[Stored dataset items]
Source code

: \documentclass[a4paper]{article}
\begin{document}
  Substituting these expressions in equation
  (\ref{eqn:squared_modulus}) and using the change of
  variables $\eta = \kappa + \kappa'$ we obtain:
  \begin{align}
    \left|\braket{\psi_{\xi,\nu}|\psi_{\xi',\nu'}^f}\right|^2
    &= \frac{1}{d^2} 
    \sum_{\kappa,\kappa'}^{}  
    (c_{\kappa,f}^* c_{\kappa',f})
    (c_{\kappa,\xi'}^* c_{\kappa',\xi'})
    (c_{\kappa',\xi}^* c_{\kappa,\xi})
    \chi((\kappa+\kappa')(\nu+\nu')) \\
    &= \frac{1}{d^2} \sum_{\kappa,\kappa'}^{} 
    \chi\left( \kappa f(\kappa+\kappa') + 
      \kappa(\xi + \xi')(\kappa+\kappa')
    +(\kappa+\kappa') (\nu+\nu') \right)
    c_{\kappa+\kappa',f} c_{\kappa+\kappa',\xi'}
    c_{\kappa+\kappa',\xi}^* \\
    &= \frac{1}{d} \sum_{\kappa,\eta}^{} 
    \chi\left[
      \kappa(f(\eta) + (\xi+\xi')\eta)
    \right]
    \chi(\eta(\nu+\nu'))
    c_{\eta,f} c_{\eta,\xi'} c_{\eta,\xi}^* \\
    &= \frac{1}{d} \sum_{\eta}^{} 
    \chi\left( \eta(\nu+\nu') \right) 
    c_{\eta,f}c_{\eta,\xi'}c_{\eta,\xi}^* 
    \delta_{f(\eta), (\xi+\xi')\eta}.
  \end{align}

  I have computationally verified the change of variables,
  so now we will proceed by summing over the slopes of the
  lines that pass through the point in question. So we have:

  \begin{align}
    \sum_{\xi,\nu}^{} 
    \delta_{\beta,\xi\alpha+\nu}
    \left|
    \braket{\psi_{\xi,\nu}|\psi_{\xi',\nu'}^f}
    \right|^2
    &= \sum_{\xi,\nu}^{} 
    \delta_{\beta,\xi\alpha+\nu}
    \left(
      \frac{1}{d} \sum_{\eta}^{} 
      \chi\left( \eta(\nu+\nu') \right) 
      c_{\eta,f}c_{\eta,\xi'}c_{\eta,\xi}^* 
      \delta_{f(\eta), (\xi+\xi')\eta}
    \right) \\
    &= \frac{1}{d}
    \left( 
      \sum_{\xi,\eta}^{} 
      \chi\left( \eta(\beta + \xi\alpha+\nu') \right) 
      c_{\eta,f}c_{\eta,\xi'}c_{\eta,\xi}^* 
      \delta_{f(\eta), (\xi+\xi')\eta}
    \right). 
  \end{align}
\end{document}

WHAT YOU ARE ASKED TO DO: Find the string "frac" in the data. Report each line it appears in.

EXPECTED OUTPUT:
    &= \frac{1}{d^2} 
    &= \frac{1}{d^2} \sum_{\kappa,\kappa'}^{} 
    &= \frac{1}{d} \sum_{\kappa,\eta}^{} 
    &= \frac{1}{d} \sum_{\eta}^{} 
      \frac{1}{d} \sum_{\eta}^{} 
    &= \frac{1}{d}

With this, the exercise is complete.